Over the years, we have progressively polished a project workflow together with our collaborators in academia, government, and the corporate world. Below we provide some of the pillars behind this workflow.

  1. Written summary of the project. At the beginning of each project, we provide a written summary outlining the problem we are addressing and its importance, the methods used to address that problem, and our deliverables along with their expected impact. This summary comes down to an abstract where we replace the Results section by a mock version outlining the format of the final results. These summaries ensure that all collaborators understand, from the beginning, what the project will accomplish. This summary also serves as a guide for all subsequent steps in the project.
  2. Weekly deliverables. Once we start the project, we will send our collaborators weekly updates. Collaborators review these updates, and we update the project to realign it with their expectations. These iterative cycles are crucial to ensure that the final project aligns with our collaborators’ expectations.
  3. Mock results. When faced with complex datasets requiring extensive and time-consuming data management, we usually cannot promise immediate results. In these situations, we will often generate mock results through simulation analyses. Although mock results bear no relationship with the final results based on real-word, simulated data, they will get both our collaborators and ourselves to think about the overall analytical strategy as well as about which variables and datasets we might be missing.
  4. Responsiveness to feedback. The primary reason for our short, iterative cycles is that they allow us to be in sync with our collaborators’ expectations. Without them, each collaborator would likely have a different idea about the project’s focus and ultimate deliverables. These iterative loops also keep the project flexible. For example, if the initial design turns out not to be realistic, the flexibility provided by this workflow allows us to change its course and guarantee success.

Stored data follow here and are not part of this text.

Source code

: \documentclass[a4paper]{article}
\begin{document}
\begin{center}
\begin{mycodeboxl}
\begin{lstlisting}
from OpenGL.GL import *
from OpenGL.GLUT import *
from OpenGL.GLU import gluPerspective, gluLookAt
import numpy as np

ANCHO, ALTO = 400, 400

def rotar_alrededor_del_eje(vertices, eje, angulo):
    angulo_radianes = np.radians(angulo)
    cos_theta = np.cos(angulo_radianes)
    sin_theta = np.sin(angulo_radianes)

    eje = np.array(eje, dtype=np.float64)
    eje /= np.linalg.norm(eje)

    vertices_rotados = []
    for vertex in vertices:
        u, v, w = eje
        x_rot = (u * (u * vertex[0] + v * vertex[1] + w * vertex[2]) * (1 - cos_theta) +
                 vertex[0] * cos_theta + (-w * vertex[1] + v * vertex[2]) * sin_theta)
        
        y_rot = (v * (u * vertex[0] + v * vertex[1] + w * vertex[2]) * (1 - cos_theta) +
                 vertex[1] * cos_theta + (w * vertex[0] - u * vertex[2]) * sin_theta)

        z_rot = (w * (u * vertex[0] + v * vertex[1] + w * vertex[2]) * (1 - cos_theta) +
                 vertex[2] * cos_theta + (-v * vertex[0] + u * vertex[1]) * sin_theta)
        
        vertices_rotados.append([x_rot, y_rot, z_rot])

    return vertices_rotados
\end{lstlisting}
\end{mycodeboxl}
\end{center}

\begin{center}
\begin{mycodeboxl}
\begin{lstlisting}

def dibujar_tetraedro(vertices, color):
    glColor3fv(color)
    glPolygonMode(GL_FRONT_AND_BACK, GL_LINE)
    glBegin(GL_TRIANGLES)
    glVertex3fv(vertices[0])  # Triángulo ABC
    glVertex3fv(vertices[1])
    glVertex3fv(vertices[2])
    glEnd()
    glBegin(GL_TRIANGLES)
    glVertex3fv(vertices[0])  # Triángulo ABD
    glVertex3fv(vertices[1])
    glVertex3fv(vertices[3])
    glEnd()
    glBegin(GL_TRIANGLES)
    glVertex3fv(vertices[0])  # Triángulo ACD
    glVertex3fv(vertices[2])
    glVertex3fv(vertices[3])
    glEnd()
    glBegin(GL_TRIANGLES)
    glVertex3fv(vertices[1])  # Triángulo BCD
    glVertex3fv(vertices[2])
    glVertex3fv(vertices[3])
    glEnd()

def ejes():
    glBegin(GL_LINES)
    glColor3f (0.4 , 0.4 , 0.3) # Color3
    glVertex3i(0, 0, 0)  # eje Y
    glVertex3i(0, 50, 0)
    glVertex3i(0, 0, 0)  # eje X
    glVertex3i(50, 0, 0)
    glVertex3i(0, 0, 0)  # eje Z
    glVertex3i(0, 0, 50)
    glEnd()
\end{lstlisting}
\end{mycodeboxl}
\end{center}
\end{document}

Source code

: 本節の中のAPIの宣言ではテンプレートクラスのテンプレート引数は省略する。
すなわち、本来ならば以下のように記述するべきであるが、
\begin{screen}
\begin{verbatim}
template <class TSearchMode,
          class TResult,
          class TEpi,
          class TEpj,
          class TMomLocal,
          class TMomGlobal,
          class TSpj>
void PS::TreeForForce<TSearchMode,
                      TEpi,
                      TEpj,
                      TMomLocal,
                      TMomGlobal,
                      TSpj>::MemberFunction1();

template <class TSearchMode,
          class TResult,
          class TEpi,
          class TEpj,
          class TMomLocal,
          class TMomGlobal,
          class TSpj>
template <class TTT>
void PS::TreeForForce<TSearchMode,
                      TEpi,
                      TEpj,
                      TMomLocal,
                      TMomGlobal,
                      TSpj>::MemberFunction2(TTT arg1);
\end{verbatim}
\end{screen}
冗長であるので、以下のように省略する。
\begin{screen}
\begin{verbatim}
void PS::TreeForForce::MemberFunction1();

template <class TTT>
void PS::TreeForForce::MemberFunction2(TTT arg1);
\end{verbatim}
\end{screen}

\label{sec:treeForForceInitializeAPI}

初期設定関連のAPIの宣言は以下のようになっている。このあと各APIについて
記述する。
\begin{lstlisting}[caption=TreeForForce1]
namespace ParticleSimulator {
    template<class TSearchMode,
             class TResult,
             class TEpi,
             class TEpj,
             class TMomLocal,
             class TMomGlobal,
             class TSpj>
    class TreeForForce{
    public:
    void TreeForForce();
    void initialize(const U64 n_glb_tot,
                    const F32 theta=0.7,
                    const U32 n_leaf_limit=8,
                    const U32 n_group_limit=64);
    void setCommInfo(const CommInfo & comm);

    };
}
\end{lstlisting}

  5. Dynamic projects with flexible payment schedules. To align our dynamic workflow with a payment model, we have developed the concept of Data Science support. In this model, our sponsors will pay for a certain number of person-hours from our Data Scientists. We keep an online spreadsheet that is constantly updated to demonstrate where our Data Scientists spent these hours. In contrast with in-house staff, this model results in a highly cost-efficient model for our sponsors, since they only pay for the time spent on their projects, and they can audit how Data Scientists spent this time in the project. Just note that we do not apply the support model when the project is in response to a competitive proposal where we have worked in an “at-risk” model.